** INFORMATION PROVIDED follows **

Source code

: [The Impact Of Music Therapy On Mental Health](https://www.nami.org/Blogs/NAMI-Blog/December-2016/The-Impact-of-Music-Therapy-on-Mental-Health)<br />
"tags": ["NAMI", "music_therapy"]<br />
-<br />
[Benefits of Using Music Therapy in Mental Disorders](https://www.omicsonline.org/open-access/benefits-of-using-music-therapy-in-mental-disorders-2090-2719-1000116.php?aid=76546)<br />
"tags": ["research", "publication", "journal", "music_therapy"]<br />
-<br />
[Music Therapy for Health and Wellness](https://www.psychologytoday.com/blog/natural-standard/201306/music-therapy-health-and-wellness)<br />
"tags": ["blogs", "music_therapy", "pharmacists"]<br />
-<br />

** End of INFORMATION PROVIDED **

• _BRIEF_
Repeat the records verbatim, every one of them.

• _RESULT OF THE EXERCISE_
Source code

: [The Impact Of Music Therapy On Mental Health](https://www.nami.org/Blogs/NAMI-Blog/December-2016/The-Impact-of-Music-Therapy-on-Mental-Health)<br />
"tags": ["NAMI", "music_therapy"]<br />
-<br />
[Benefits of Using Music Therapy in Mental Disorders](https://www.omicsonline.org/open-access/benefits-of-using-music-therapy-in-mental-disorders-2090-2719-1000116.php?aid=76546)<br />
"tags": ["research", "publication", "journal", "music_therapy"]<br />
-<br />
[Music Therapy for Health and Wellness](https://www.psychologytoday.com/blog/natural-standard/201306/music-therapy-health-and-wellness)<br />
"tags": ["blogs", "music_therapy", "pharmacists"]<br />
-<br />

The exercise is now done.